1.1 Handover Prediction Problem

Handover prediction refers to the problem of anticipating about the connection state of a mobile device associated with an AP. Handover prediction can play a key role in providing seamless connectivity in next generation networks. It brings several potential benefits; firstly the accurate prediction of the handover event allows to timely initiate the transfer of connection to a new AP to reduce the handover delay. Secondly, it prevents unnecessary handovers (i.e. ping-pongs) to avoid connection disruptions in highly dynamic networks.

Handover prediction can be challenging in some cases. Fig. 1 illustrates different scenarios of inter-BSS handovers in Wi-Fi networks. A Wi-Fi user travels from point A to point E (follows the trajectory shown as red, dashed line). Assume that the user passes through the region where the radio coverage of AP-1 and AP-2 overlaps, the received signal strength (RSS) drops below the threshold value and it starts scanning for alternate connection. Meanwhile, when the user moves a bit farther to point D, it discovers AP-2 with a stronger signal. It disassociates from AP-1 and associates to AP-2 (1st handover). The user continues to move and follows the trajectory from point E to G (dashed blue line) and again passes through an overlapping region of AP-2 and AP-3. At point F, the user changes association to AP-3 (2nd handover) and back to AP-2 when it moves a little farther (3rd handover). The user moves ahead and follows the third trajectory from point G to H, and changes association to AP-1 when it approaches to point H (4th handover). At Point H, the user can’t move farther towards AP-1 due to hindrance and the signal form AP-2 becomes stronger even with a slight movement in any direction (5th handover).

Fig. 1
figure 1

Inter-BSS handover scenario

From the above discussion, it becomes obvious that there are some cases where the handover shall not take place despite the signal strength drops slightly below the threshold level to avoid the ping-pong effect.

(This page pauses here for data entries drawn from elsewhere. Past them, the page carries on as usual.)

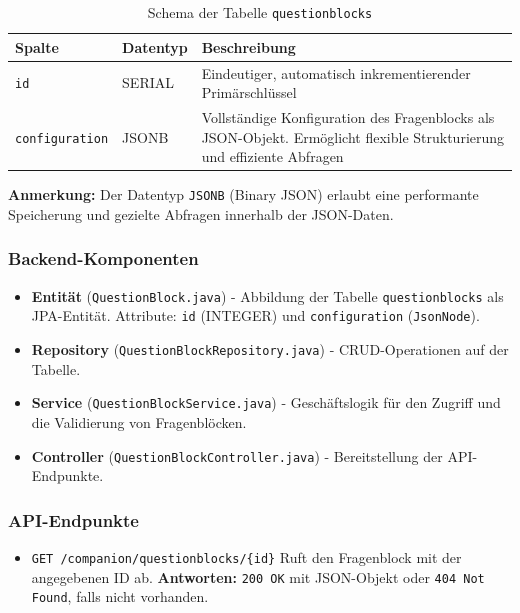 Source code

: \documentclass[12pt,a4paper]{report}
\begin{document}
        \begin{table}[!htbp]
            \centering
            \begin{tabular}{|l|l|p{9cm}|}
                \hline
                    \textbf{Spalte} & \textbf{Datentyp} & \textbf{Beschreibung} \\
                \hline
                    \texttt{id} & SERIAL & Eindeutiger, automatisch inkrementierender Primärschlüssel \\
                    \texttt{configuration} & JSONB & Vollständige Konfiguration des Fragenblocks als JSON-Objekt.
                    Ermöglicht flexible Strukturierung und effiziente Abfragen \\
                \hline
            \end{tabular}
            \caption{Schema der Tabelle \texttt{questionblocks}}
            \label{tab:questionblocks_schema}
        \end{table}

        \noindent
        \textbf{Anmerkung:} Der Datentyp \texttt{JSONB} (Binary JSON) erlaubt eine performante Speicherung und gezielte Abfragen innerhalb der JSON-Daten.

    \subsubsection{Backend-Komponenten}
        \begin{itemize}
            \item \textbf{Entität} (\texttt{QuestionBlock.java}) - Abbildung der Tabelle \texttt{questionblocks} als JPA-Entität.
                Attribute: \texttt{id} (INTEGER) und \texttt{configuration} (\texttt{JsonNode}).
            \item \textbf{Repository} (\texttt{QuestionBlockRepository.java}) - CRUD-Operationen auf der Tabelle.
            \item \textbf{Service} (\texttt{QuestionBlockService.java}) - Geschäftslogik für den Zugriff und die Validierung von Fragenblöcken.
            \item \textbf{Controller} (\texttt{QuestionBlockController.java}) - Bereitstellung der API-Endpunkte.
        \end{itemize}

    \subsubsection{API-Endpunkte}
        \begin{itemize}
            \item \texttt{GET /companion/questionblocks/\{id\}}
                Ruft den Fragenblock mit der angegebenen ID ab.
                \textbf{Antworten:} \texttt{200 OK} mit JSON-Objekt oder \texttt{404 Not Found}, falls nicht vorhanden.
        \end{itemize}
\end{document}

1.2 Access Point Selection Problem

Assuming a Wi-Fi device is located in the transmission range of more than one AP, it can associate with either one as shown in Fig. 2. By default, a station associates to the AP from which it first receives a beacon or a probe response frame. However, in practice such kind of automatic association of stations can cause performance degradation when the connection to the selected AP is weak. The optimal selection of an access point in dense WLANs is crucial for network performance.

Fig. 2
figure 2

User association in overlapping BSS’s

The legacy methods for users association in WLANs are: (i) Strongest Signal First (SSF) and (ii) Least Loaded First (LLF). Both the SSF and LLF association methods have shortcomings. For instance, in SSF scheme, a station associates to the AP from which it receives a stronger radio signal, however, if the AP is over-utilized, the association of more stations can cause congestion in the BSS which leads to increase in the packet loss and the packet end-to-end delay [8,9,10]. On the other hand, in LLF scheme, the selection of the least loaded AP provides load balancing at multiple APs, however it may force a station to associate with a distant AP. Consequently, the station suffers from poor connection quality. To address these shortcomings of SSF and LLF schemes, the authors in [11] propose a new metric for AP selection named as potential bandwidth which is defined as, “the MAC layer bandwidth that an end-host is likely to receive if it were to affiliate with a given access point”. The new metric takes into account the signal strength as well as the AP load and additionally the contention on the wireless medium. However, the technique in [11] may not achieve the desired performance if the APs uses different beacon frequencies. It is therefore necessary to devise an AP selection strategy that improves the overall network performance while meeting the demands of new users.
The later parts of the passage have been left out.